Collaborative effort evolves from side-project to serious endeavour
It’s easy to take the collaborative friendship of Great Big Sea frontman Alan Doyle and Oscar-winning actor Russell Crowe for granted, particularly with the former’s role as a minstrel in Robin Hood last year, and the latter’s highly publicised visit to St. John’s. Outside of the spotlight, however, the two initially bonded over music, writing and recording songs together over the last number of years.
The Crowe/Doyle Songbook, Vol. III is Crowe’s most recent foray into music, since the Doyle-produced My Hand, My Heart in 2005. Whereas that record was clearly based around Crowe’s band, the Ordinary Fear of God, the Songbook is all about the duo.
The album, which exists solely as a digital record, can best be described as a singer-songwriter collection of tunes. Doyle’s band is a good starting place in describing the sound, particularly with its contemporary folk vibes, but that doesn’t quite cut it. There are influences of rock (“Perfect in your Eyes”), old-school country (“Killing Song”), heraldic folk (“Queen Jane”), and even R&B (“Love is Impossible”), but the production and mouthfuls of poetry are what stand out. The nine songs on Songbook are denser in subject matter, music, and lyrics – don’t expect any breezy pop songs, but don’t misinterpret the album for pessimistic or cynical.

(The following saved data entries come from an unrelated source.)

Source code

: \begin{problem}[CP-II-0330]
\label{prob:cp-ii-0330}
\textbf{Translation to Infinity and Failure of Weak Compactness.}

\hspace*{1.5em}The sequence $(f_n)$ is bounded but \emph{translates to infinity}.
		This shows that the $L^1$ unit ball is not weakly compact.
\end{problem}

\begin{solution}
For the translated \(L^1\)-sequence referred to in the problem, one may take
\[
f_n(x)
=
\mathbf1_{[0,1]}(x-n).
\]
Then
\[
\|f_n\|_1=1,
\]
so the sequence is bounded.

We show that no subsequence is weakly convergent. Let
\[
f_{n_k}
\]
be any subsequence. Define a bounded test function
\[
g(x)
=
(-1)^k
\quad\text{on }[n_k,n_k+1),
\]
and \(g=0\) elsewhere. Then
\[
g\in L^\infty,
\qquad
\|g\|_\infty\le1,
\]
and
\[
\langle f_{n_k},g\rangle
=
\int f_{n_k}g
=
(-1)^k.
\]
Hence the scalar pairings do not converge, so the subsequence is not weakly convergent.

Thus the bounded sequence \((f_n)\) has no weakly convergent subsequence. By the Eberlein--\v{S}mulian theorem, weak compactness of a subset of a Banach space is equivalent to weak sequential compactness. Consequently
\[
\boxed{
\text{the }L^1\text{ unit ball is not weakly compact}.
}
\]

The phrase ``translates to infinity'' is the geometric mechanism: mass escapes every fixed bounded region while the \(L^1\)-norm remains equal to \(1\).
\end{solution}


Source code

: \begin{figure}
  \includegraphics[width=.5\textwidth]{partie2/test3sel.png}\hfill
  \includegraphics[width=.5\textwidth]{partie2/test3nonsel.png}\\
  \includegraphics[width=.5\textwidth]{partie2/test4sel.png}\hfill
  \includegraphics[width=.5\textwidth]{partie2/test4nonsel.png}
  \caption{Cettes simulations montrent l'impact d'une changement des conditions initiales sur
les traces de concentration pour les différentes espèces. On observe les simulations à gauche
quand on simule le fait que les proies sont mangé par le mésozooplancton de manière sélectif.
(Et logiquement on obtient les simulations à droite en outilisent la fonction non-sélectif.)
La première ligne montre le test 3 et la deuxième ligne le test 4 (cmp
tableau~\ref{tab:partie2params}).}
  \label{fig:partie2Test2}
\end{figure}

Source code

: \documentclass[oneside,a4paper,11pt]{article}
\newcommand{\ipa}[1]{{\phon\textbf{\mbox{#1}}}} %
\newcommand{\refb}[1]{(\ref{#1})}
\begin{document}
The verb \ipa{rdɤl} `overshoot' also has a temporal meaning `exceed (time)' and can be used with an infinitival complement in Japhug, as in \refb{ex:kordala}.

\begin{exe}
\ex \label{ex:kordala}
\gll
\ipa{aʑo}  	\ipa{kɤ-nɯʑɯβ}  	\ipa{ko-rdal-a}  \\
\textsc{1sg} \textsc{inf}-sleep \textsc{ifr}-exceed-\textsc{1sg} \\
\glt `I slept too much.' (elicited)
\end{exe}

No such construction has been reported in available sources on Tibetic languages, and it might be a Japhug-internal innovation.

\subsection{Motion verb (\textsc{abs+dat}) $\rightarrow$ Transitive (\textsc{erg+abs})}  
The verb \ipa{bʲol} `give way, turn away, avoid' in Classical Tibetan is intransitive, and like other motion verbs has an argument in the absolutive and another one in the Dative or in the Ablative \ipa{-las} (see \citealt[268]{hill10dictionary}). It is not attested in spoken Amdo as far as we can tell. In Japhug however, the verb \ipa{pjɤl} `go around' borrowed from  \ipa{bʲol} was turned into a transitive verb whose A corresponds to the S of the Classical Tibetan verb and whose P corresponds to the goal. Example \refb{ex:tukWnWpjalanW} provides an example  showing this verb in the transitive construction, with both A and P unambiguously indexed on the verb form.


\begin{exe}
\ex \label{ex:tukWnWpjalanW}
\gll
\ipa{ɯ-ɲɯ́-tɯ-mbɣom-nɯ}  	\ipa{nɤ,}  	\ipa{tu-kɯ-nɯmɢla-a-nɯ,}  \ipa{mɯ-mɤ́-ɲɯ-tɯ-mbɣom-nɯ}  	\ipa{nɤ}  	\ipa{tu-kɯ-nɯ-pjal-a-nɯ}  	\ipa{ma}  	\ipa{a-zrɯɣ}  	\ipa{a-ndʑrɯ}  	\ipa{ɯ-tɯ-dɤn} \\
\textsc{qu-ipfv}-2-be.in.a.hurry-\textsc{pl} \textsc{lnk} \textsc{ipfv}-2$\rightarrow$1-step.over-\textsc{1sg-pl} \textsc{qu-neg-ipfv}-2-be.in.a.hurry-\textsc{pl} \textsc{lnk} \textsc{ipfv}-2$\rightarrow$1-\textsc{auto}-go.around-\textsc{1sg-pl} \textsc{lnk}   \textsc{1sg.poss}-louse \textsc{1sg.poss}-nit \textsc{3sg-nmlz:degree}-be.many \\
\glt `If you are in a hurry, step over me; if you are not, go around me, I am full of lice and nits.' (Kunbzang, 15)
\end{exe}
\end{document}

Take the chorus from the leading single, “Too Far Gone,” about a doomed relationship: “Your fingers tear at my skin / Release the blood, let the feeding begin / Your intentions will never be blamed / We’re both too far gone to be saved.” The word that immediately comes to mind is sophisticated, and any concern that this project is just a novelty ought to be dismissed.
The two musicians are joined on most songs by Danielle Spencer, an Australian recording artist who also happens to be married to Crowe. With three distinct voices at their disposal, the opportunities for interesting arrangements and nuances are numerous, especially considering that Great Big Sea have turned harmonies into a trump card. However, the performers share the mic more often than not, usually singing the same melody line, reminiscent of a few friends having an impromptu jam. That’s not necessarily a bad thing, but the lyrics and the music are at such a high calibre that you can’t help but wonder how the songs would have sounded if they had taken the effort to explore the vocal arrangements. There are glimpses of this, where the voices become distinct and offer different perspectives to a single song – the bridge of “Sadness of a Woman” does it best – and they make the melding all the more conspicuous.
Crowe himself has been performing music since the ’90s, but it’s tough to picture the Gladiator with a guitar, and begs the question of whether or not he can actually sing. His growl is so similar to Doyle’s baritone that the two voices gravitate towards a single entity, and when one stands out it’s usually Doyle, so we never really get to hear him alone. Still, he’s not sitting on the sidelines or ridding any coattails (or, even worse, lending his famous name to the project); the partnership demands the two musicians complement each other, and that’s ultimately what happens.
Also noteworthy, The Crowe/Doyle Songbook includes the original demos of all the songs. Although the final versions are stronger, these tracks offer the bare bones of the lyrics and instrumentation, and suddenly the “friends having a jam” image becomes “friends having a jam, and you’re personally invited.” With the release of this album coinciding with Doyle and Crowe’s intimate and informal shows at the LSPU Hall, the duality makes sense: two experienced artists at the top of their games, crafting quality songs that, when the lights go down and they abandon their egos to embrace acoustic vulnerability, are still capable of standing on their own.